Saturday 19 April 2008

Championing A Maverick

It is a little ironic that one of the final ventures of the Warner Classics label, before Warner pulled the plug and abandoned any new recordings, was the exploration of little known 20th century British composer John Foulds. Championed by conductor Sakari Oramo, two disks were released of which this is the second. Oramo conducts the City of Birmingham Symphony Orchestra in five pieces, the most substantial of which is Dynamic Triptych for piano and orchestra, a kind of piano concerto played here by Peter Donohue. Foulds was a maverick character who lived a colourful much travelled life and suffered an untimely death from cholera as a result of his travels in India. His works covered a wide range from an interest in orientalism, to a feeling for British folk music, to a more bland and accessible kind of light music. Dynamic Triptych is recognisably a work of the first half of the 20th century.

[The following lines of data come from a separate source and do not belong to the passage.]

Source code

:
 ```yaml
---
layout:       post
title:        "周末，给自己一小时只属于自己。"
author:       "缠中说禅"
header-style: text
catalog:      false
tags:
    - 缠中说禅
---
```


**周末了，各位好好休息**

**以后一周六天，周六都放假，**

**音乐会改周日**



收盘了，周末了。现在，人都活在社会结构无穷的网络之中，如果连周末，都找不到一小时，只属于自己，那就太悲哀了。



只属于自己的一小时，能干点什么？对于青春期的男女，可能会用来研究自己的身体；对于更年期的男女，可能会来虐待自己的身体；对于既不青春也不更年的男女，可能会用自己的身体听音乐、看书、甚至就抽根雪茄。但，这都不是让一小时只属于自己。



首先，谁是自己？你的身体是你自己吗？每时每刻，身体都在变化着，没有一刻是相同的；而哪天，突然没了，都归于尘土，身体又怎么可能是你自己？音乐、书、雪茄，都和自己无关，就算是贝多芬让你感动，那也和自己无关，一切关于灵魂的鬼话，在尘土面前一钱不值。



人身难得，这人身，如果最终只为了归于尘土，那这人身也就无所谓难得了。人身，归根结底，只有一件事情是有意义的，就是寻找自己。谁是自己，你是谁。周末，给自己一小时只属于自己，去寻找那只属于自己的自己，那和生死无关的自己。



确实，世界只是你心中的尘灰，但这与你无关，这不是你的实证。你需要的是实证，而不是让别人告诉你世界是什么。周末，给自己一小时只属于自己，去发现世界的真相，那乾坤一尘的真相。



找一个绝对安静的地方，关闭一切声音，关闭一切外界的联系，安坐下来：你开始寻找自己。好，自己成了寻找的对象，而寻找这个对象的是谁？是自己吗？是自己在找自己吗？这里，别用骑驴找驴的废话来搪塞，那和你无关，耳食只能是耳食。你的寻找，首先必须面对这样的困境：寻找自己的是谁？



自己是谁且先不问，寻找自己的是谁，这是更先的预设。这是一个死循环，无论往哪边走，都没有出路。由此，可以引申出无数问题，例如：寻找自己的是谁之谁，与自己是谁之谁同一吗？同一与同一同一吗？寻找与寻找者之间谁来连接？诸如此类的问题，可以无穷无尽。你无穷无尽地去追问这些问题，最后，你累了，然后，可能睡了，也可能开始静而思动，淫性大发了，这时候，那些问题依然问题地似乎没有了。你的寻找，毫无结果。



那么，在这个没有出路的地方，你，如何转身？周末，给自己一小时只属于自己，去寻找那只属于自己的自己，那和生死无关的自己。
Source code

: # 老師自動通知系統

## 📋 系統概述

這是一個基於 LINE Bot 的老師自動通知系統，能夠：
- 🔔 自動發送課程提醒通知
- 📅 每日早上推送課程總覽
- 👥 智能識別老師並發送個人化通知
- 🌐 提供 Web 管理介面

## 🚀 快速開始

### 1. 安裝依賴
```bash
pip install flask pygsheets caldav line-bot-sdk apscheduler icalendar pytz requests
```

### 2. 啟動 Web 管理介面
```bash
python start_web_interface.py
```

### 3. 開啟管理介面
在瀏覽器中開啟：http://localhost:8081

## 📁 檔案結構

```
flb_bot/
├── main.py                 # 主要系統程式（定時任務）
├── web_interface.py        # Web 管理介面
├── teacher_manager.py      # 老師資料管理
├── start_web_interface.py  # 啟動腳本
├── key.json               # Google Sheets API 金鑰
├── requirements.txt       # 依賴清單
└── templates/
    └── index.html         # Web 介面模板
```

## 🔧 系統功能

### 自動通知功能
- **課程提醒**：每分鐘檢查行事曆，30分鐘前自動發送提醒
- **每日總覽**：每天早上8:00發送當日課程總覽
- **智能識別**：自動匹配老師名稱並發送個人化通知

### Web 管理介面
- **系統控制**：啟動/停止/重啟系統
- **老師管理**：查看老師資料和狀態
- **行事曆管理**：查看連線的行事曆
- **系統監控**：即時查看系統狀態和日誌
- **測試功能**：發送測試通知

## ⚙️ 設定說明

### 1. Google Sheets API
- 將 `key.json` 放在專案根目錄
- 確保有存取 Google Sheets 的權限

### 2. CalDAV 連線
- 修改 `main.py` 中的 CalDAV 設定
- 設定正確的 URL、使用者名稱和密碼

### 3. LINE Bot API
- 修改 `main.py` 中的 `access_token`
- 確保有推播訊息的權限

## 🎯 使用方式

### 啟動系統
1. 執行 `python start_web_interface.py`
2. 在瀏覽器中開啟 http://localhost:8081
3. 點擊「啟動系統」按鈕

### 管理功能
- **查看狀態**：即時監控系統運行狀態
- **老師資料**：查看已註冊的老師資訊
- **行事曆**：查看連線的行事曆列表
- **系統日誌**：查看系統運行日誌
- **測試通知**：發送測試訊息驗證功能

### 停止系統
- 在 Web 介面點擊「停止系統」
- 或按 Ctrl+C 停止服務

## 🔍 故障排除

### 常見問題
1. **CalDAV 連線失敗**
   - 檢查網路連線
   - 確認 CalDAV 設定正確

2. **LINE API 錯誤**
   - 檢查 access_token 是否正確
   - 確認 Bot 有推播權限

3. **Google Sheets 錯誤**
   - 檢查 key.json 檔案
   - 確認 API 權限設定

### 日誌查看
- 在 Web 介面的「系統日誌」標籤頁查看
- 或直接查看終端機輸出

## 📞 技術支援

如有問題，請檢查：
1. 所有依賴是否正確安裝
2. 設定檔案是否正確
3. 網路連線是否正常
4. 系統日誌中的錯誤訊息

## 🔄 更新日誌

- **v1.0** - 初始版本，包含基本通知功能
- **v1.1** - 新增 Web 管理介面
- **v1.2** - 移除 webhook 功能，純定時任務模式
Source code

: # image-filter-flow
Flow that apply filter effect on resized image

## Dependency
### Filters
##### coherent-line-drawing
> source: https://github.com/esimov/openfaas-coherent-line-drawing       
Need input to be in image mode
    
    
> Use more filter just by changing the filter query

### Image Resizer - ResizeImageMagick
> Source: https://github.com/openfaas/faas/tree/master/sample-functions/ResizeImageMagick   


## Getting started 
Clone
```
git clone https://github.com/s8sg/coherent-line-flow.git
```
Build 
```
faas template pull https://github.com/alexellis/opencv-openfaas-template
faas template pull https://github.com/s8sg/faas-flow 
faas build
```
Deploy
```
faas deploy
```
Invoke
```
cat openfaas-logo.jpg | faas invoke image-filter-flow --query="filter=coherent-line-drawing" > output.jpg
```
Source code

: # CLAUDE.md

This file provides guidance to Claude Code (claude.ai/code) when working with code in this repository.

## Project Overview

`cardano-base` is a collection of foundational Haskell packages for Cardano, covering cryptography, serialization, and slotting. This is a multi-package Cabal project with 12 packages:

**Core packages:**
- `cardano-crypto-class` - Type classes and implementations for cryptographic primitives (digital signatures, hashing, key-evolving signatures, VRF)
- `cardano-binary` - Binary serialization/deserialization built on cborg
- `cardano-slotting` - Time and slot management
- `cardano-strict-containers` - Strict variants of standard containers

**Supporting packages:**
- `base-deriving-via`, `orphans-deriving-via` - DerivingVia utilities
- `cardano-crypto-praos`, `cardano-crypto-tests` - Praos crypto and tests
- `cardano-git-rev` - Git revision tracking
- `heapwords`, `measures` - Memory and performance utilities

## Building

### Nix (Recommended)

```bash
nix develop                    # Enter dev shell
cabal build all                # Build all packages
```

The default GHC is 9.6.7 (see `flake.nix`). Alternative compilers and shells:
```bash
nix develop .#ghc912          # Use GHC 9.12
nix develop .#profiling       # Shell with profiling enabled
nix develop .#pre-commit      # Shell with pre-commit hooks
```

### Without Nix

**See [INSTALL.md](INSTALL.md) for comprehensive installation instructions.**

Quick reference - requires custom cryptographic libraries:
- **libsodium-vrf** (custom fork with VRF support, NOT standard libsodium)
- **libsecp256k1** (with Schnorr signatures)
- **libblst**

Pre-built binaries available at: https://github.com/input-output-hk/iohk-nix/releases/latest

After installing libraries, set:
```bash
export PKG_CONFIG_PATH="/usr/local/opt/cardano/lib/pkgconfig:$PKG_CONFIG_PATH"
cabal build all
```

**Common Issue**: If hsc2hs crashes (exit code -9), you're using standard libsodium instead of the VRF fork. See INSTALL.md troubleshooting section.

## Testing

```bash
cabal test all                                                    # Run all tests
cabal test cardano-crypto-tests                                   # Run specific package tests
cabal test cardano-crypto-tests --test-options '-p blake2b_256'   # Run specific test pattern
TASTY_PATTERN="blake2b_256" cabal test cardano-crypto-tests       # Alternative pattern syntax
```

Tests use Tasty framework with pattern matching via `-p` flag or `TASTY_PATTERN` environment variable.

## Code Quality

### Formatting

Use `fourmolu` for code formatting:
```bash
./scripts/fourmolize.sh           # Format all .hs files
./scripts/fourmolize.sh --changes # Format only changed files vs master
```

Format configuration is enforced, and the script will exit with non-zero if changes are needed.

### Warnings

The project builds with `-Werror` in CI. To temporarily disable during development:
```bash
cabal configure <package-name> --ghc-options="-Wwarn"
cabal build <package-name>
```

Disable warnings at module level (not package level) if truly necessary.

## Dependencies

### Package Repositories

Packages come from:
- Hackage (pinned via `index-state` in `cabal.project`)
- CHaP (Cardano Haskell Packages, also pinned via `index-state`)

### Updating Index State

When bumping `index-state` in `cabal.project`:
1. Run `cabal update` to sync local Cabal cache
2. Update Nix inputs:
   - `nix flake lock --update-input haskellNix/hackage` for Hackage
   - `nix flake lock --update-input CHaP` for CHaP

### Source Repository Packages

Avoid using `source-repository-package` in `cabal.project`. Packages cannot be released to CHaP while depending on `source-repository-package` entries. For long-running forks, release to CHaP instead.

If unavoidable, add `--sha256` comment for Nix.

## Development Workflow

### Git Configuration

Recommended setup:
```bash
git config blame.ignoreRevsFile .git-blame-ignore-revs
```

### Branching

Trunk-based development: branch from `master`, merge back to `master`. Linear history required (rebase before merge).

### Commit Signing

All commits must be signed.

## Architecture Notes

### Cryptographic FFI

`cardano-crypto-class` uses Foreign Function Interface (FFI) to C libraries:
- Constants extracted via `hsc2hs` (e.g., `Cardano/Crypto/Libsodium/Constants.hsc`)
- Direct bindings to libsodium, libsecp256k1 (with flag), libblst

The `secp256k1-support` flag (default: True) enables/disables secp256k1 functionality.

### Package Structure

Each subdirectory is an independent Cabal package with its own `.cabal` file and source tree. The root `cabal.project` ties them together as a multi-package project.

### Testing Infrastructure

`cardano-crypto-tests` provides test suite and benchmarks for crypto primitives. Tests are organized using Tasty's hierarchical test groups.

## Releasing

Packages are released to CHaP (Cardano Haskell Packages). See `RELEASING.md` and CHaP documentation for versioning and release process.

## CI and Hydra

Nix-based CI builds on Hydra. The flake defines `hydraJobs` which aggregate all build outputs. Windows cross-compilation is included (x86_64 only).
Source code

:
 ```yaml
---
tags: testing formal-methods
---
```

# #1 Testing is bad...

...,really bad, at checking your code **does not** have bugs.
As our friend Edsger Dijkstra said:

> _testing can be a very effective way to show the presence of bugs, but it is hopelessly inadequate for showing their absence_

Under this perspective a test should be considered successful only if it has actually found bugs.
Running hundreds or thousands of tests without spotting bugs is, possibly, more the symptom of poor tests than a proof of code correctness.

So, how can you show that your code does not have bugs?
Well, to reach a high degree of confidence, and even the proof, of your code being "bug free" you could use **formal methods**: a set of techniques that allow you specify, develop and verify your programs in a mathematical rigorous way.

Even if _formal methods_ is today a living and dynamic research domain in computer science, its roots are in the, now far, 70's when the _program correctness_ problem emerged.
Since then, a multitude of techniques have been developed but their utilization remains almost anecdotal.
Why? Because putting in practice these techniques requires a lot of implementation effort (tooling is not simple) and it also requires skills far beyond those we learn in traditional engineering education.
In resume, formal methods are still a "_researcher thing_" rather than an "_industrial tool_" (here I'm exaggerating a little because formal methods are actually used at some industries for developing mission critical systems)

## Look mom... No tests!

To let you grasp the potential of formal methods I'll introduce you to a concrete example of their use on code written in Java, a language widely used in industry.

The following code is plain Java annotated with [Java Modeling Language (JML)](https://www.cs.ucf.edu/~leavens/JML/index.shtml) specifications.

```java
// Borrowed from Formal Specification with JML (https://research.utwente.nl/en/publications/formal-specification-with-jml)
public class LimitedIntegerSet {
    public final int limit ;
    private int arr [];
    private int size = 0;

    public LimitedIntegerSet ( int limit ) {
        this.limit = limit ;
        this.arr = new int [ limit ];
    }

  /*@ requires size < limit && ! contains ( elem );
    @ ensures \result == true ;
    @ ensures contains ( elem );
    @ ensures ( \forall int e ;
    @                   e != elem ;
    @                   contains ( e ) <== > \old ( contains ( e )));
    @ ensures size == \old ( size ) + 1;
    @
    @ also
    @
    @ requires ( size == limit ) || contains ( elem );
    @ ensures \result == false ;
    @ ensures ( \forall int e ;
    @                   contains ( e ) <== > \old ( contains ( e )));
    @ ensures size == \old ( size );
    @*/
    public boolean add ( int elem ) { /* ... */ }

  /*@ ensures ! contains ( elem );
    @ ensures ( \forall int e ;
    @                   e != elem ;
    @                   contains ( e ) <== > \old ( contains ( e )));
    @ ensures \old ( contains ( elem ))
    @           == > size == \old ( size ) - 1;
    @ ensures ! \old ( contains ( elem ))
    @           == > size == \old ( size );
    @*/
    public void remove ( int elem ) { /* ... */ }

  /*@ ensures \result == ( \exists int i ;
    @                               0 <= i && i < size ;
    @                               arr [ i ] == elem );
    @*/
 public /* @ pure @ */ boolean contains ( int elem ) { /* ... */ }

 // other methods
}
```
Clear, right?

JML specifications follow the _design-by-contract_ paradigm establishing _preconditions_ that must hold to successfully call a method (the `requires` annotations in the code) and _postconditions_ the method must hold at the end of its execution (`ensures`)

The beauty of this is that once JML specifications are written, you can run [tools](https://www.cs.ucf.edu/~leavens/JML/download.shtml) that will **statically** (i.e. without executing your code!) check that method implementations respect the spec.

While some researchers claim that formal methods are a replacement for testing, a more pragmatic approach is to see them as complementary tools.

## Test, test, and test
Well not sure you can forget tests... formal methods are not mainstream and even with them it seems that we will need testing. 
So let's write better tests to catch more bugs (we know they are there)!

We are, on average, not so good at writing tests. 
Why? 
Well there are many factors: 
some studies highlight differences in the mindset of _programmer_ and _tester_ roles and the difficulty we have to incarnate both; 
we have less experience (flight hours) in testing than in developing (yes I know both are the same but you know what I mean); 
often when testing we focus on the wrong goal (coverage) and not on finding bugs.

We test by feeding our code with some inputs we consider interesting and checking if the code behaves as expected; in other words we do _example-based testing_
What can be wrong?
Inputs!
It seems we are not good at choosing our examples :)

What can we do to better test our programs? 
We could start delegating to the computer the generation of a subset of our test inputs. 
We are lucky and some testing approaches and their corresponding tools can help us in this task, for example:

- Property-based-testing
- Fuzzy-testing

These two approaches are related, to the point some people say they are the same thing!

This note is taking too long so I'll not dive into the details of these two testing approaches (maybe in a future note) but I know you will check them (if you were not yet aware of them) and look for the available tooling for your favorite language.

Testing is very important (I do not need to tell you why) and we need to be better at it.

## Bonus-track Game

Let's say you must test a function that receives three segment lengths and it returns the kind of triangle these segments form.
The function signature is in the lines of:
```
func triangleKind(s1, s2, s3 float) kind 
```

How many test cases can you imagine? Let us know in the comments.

Written in 1931, it is coming out of the same sound world as a Shostakovich or Prokofiev might have inhabited. Donohue plays with verve and committment. April - England is more akin to contemporaries like Bax and Moeran with a melodic, dare I say pastoral, feel. Music - Pictures Group III is one of those works coming from the light music direction and as such sounds more dated and anchored to a particular time and place. Two short pieces close the disk, The Song Of Ram Dass which aims at an Indian style but ends up more in the Rimsky-Korsakov / Borodin area of orientalism ( none the worse for that ) and Keltic Lament which could almost be a traditional Scottish folk tune. A very interesting character but once the novelty of the rediscovery has worn off, I think the consensus must still be that he is ultimately a minor figure.